Most of his songs are about how to deal with an adult life of being a quadroplegic meaning being paralyzed from the hip down after a drunk drive car accident in his late teens. But also childhood and youth dreams and -memories are present in his songs.
Before the car accident Vic Chesnutt was playing in local bands but during his long rehabilitation he found his own voice writing songs about what all songwriters do, in fact, their life. Nothing unusual here apart from the fact that in the case of Vic Chesnutt´s it would be a life of dealing with severe disability.
This was excactly what he did and feeling strong enough to perform his songs he started performing at a venue in Athens, Georgia where a well known singer in the most popular Athens band, R.E.M., heard Vic Chesnutt´s performance and persuaded him to make an album of his own songs.
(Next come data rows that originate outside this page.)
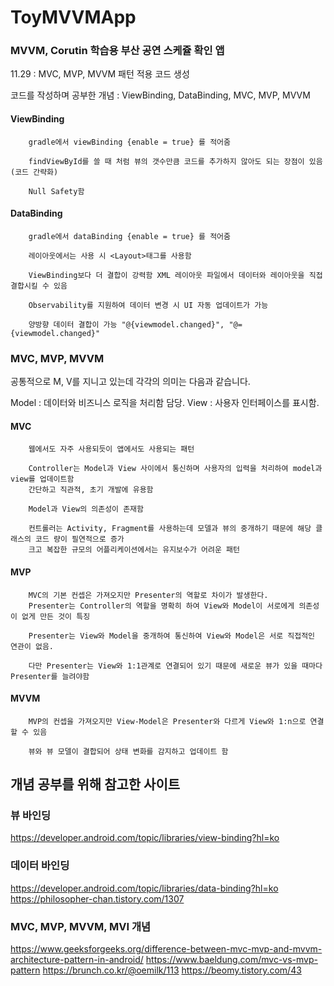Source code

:# ToyMVVMApp
### MVVM, Corutin 학습용 부산 공연 스케쥴 확인 앱

11.29 : MVC, MVP, MVVM 패턴 적용 코드 생성

코드를 작성하며 공부한 개념 :
ViewBinding, DataBinding, MVC, MVP, MVVM

#### ViewBinding

        gradle에서 viewBinding {enable = true} 를 적어줌
        
        findViewById를 쓸 때 처럼 뷰의 갯수만큼 코드를 추가하지 않아도 되는 장점이 있음 (코드 간략화)
        
        Null Safety함
        
#### DataBinding

        gradle에서 dataBinding {enable = true} 를 적어줌
    
        레이아웃에서는 사용 시 <Layout>태그를 사용함
    
        ViewBinding보다 더 결합이 강력함 XML 레이아웃 파일에서 데이터와 레이아웃을 직접 결합시킬 수 있음
    
        Observability를 지원하여 데이터 변경 시 UI 자동 업데이트가 가능
    
        양방향 데이터 결합이 가능 "@{viewmodel.changed}", "@={viewmodel.changed}"

### MVC, MVP, MVVM 

공통적으로 M, V를 지니고 있는데 각각의 의미는 다음과 같습니다.

Model : 데이터와 비즈니스 로직을 처리함 담당.
View : 사용자 인터페이스를 표시함.

#### MVC
    
        웹에서도 자주 사용되듯이 앱에서도 사용되는 패턴

        Controller는 Model과 View 사이에서 통신하며 사용자의 입력을 처리하여 model과 view를 업데이트함
        간단하고 직관적, 초기 개발에 유용함

        Model과 View의 의존성이 존재함 

        컨트롤러는 Activity, Fragment를 사용하는데 모델과 뷰의 중개하기 때문에 해당 클래스의 코드 량이 필연적으로 증가
        크고 복잡한 규모의 어플리케이션에서는 유지보수가 어려운 패턴

#### MVP
    
        MVC의 기본 컨셉은 가져오지만 Presenter의 역할로 차이가 발생한다.
        Presenter는 Controller의 역할을 명확히 하여 View와 Model이 서로에게 의존성이 없게 만든 것이 특징
    
        Presenter는 View와 Model을 중개하여 통신하여 View와 Model은 서로 직접적인 연관이 없음.
    
        다만 Presenter는 View와 1:1관계로 연결되어 있기 때문에 새로운 뷰가 있을 때마다 Presenter를 늘려야함

#### MVVM
    
        MVP의 컨셉을 가져오지만 View-Model은 Presenter와 다르게 View와 1:n으로 연결할 수 있음
    
        뷰와 뷰 모델이 결합되어 상태 변화를 감지하고 업데이트 함


## 개념 공부를 위해 참고한 사이트
### 뷰 바인딩
https://developer.android.com/topic/libraries/view-binding?hl=ko

### 데이터 바인딩
https://developer.android.com/topic/libraries/data-binding?hl=ko
https://philosopher-chan.tistory.com/1307

### MVC, MVP, MVVM, MVI 개념
https://www.geeksforgeeks.org/difference-between-mvc-mvp-and-mvvm-architecture-pattern-in-android/
https://www.baeldung.com/mvc-vs-mvp-pattern
https://brunch.co.kr/@oemilk/113
https://beomy.tistory.com/43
Michael Stipe himself would produce.
This started an unusual and uneven career which took Vic Chesnutt from unknown to well known by the stars as his songs were covered on a charity album called "Sweet Relief II" by artists as diverse as Smashing Pumpkins, Live, Garbage, R.E.M. and Madonna.
Normally you don´t need to judge a recording and performing artist by his physical abilities but in this case you´ll have to make an exception because the whole body of work of Vic Chesnutt is full of songs about a life of being a disabled musician and is mirrored in both his composing and indeed in his lack of ability to playing the guitar.
Vic Chesnutt now either performed solo or with a band of friends and family. This is reflected in his albums as uneven as his own career.
I must say that I prefer the albums with a backing band leaving Vic Chesnutt to do what he does best and most heartrending: singing.
Rudimentary as his guitar playing may be yet his voice is strong and full of emotion: regret, anger, sorrow and loss but it also contains a very dry humor and sarcasm.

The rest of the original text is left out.